Ci-après la toute ultime confession,
Confession dont un voyou vous fait profession.
C’est exprès que je circule, non peigné,
Ma tête comme une lampe à pétrole sur mes épaules.
Dans les ténèbres il me plaît d’illuminer
L’automne sans feuillage de vos âmes.
C’est un plaisir pour moi quand les pierres de l’insulte
Vers moi volent, grêlons d’un orage pétant.
Je me contente alors de serrer plus fortement
De mes mains la vessie oscillante de mes cheveux,
C’est alors qu’il fait si bon se souvenir
D’un étang couvert d’herbes et du rauque son de l’aulne
Et d’un père, d’une mère à moi qui vivent quelque part,
Qui se fichent pas mal de tous mes poèmes,
Qui m’aiment comme un champ, comme de la chair,
Comme la fluette pluie printanière qui mollit le sol vert.
Ils viendraient avec leurs fourches vous égorger
Pour chaque injure de vous contre moi lancée.

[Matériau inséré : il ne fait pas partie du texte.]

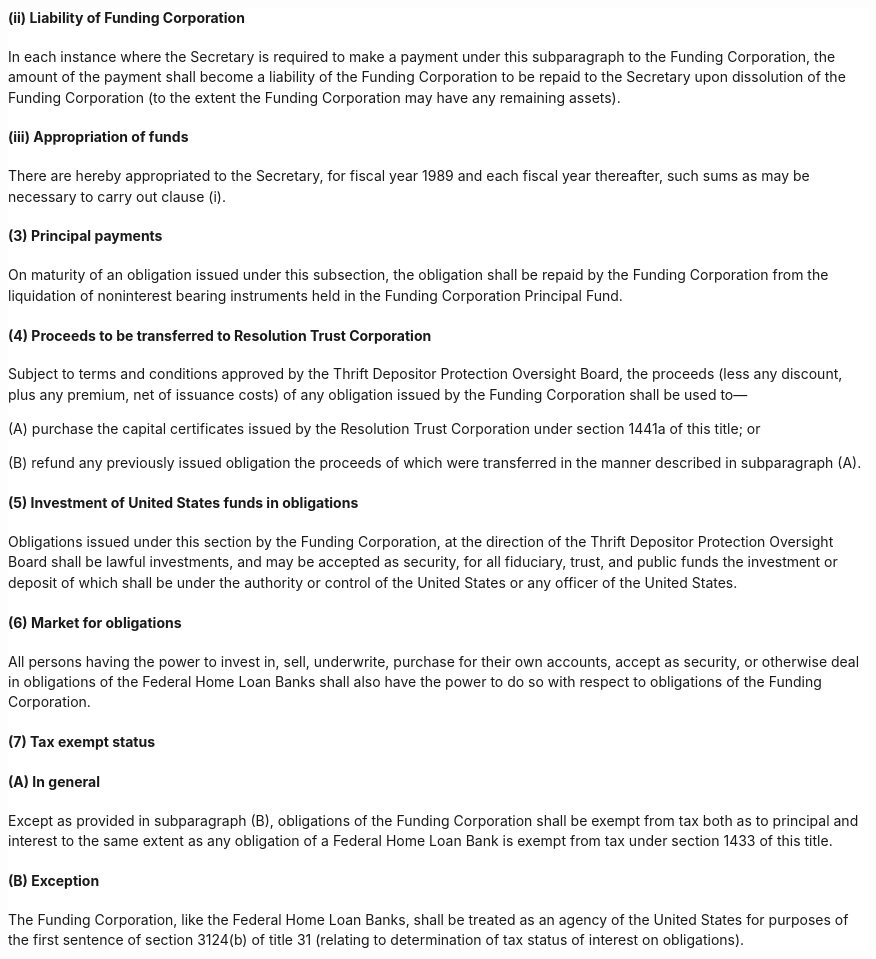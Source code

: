 #### (ii) Liability of Funding Corporation ####

In each instance where the Secretary is required to make a payment under this subparagraph to the Funding Corporation, the amount of the payment shall become a liability of the Funding Corporation to be repaid to the Secretary upon dissolution of the Funding Corporation (to the extent the Funding Corporation may have any remaining assets).

#### (iii) Appropriation of funds ####

There are hereby appropriated to the Secretary, for fiscal year 1989 and each fiscal year thereafter, such sums as may be necessary to carry out clause (i).

#### (3) Principal payments ####

On maturity of an obligation issued under this subsection, the obligation shall be repaid by the Funding Corporation from the liquidation of noninterest bearing instruments held in the Funding Corporation Principal Fund.

#### (4) Proceeds to be transferred to Resolution Trust Corporation ####

Subject to terms and conditions approved by the Thrift Depositor Protection Oversight Board, the proceeds (less any discount, plus any premium, net of issuance costs) of any obligation issued by the Funding Corporation shall be used to—

(A) purchase the capital certificates issued by the Resolution Trust Corporation under section 1441a of this title; or

(B) refund any previously issued obligation the proceeds of which were transferred in the manner described in subparagraph (A).

#### (5) Investment of United States funds in obligations ####

Obligations issued under this section by the Funding Corporation, at the direction of the Thrift Depositor Protection Oversight Board shall be lawful investments, and may be accepted as security, for all fiduciary, trust, and public funds the investment or deposit of which shall be under the authority or control of the United States or any officer of the United States.

#### (6) Market for obligations ####

All persons having the power to invest in, sell, underwrite, purchase for their own accounts, accept as security, or otherwise deal in obligations of the Federal Home Loan Banks shall also have the power to do so with respect to obligations of the Funding Corporation.

#### (7) Tax exempt status ####

#### (A) In general ####

Except as provided in subparagraph (B), obligations of the Funding Corporation shall be exempt from tax both as to principal and interest to the same extent as any obligation of a Federal Home Loan Bank is exempt from tax under section 1433 of this title.

#### (B) Exception ####

The Funding Corporation, like the Federal Home Loan Banks, shall be treated as an agency of the United States for purposes of the first sentence of section 3124(b) of title 31 (relating to determination of tax status of interest on obligations).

Pauvres, pauvres paysans !
Sans doute vous êtes devenus pas jolis
Et toujours vous craignez Dieu et les poitrines des marécages.
Oh ! si seulement
Vous pouviez comprendre qu’en Russie votre enfant
Est le meilleur poète.
Craignant pour sa vie, n’aviez-vous pas du givre au cœur
Lorsqu’il trempait ses pieds nus dans les flaques d’automne ?
Il se promène en haut de forme aujourd’hui
Et en souliers vernis.
[...]
Serge Essénine, dans Quatre poètes russes, V. Maïakovsky, B. Pasternak, A. Blok, S. Essénine, traduction Armand Robin, éditions du Seuil, 1949, p. 59-61.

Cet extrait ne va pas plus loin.